- Battle of Chaman Zaghan: Part of Durrani Campaign to Khorasan (1749-1751) & Persian–Afghan Wars
| Date | November 1750 |
| Location | Chaman Zaghan, near Mashhad, Khorasan |
| Result | Durrani victory |

Belligerents
- Durrani Empire: Afsharid Iran

Commanders and leaders
- Shah Wali Khan: Mohammad Hussain †

Strength
- Unknown: Unknown

Casualties and losses
- Unknown: 12,000 killed

= Battle of Chaman Zaghan =

The Battle of Chaman Zaghan was a military engagement fought near Mashhad between Shah Wali Khan Durrani and Mohammad Hussain Khan, a prominent Kurdish leader, alongside two of the nephews of Nader Shah.
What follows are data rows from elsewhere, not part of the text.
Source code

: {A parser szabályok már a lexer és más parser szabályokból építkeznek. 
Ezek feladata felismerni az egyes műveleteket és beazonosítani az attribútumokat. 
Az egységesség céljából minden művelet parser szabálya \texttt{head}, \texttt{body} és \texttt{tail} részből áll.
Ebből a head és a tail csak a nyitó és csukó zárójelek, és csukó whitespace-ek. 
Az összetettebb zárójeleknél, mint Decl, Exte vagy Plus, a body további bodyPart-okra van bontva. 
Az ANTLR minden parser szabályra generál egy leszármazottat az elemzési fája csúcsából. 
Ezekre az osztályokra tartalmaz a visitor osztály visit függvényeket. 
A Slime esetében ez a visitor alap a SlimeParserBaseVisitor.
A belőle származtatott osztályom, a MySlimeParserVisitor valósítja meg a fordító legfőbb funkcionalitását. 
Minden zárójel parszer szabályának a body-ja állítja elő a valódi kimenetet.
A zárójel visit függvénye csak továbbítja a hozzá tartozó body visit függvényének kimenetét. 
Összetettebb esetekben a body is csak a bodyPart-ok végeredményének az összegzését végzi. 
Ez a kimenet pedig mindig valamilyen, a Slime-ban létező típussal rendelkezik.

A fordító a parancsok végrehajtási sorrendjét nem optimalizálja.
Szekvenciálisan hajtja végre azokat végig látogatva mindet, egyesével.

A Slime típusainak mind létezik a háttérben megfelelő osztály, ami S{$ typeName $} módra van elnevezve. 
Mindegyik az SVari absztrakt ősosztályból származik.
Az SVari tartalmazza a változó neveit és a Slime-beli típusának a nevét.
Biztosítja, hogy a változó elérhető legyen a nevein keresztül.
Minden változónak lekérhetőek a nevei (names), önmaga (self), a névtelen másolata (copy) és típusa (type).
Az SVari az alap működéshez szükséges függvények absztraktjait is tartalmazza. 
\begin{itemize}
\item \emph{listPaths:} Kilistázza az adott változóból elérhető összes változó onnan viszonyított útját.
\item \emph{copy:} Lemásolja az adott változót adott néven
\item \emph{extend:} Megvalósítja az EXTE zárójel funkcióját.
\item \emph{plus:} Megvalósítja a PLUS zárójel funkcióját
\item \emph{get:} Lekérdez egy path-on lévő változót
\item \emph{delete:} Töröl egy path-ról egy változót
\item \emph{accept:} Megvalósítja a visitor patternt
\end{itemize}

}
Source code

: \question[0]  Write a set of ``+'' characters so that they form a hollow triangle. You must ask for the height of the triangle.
The battle formed part of the wider siege of Mashhad, and its outcome contributed directly to the surrender of the city.

== Background ==
During Ahmad Shah Durrani's advance into Khorasan, the city of Mashhad came under siege. In response, Mohammad Hussain Khan, described as one of the most powerful Kurdish commanders of the region, organized a relief force drawn from Kurdish and Turkic tribes as well as other elements from across Khorasan. The army also included two nephews of Nader Shah. Ahmad Shah Durrani, having been informed of the mobilization, dispatched a royal army under Shah Wali Khan Durrani, to intercept the advancing force before it could reach Mashhad.

== Battle ==
The two armies met near Mashhad at Chaman Zaghan. The engagement resulted in a decisive victory for the Durrani forces. The coalition army led by Mohammad Hussain Khan, including Kurdish and Turkic contingents, was completely annihilated and Mohammad Hussain Khan was slain. The army of Mohammad Hussain Khan fled to the mountains and suffered 12,000 killed.

== Aftermath ==
Following the battle, the bodies of Mohammad Hussain Khan and the nephews of Nader Shah alongside the 12,000 killed soldier were sent to Ahmad Shah at Mashhad. The 12,000 heads of the soldiers were displayed in Mashhad and with the destruction of the relief force, the defenders of Mashhad lost hope of external support. Shortly thereafter, the besieged population surrendered and accepted the terms imposed by Ahmad Shah. This led to the capture of Mashhad by Durrani forces.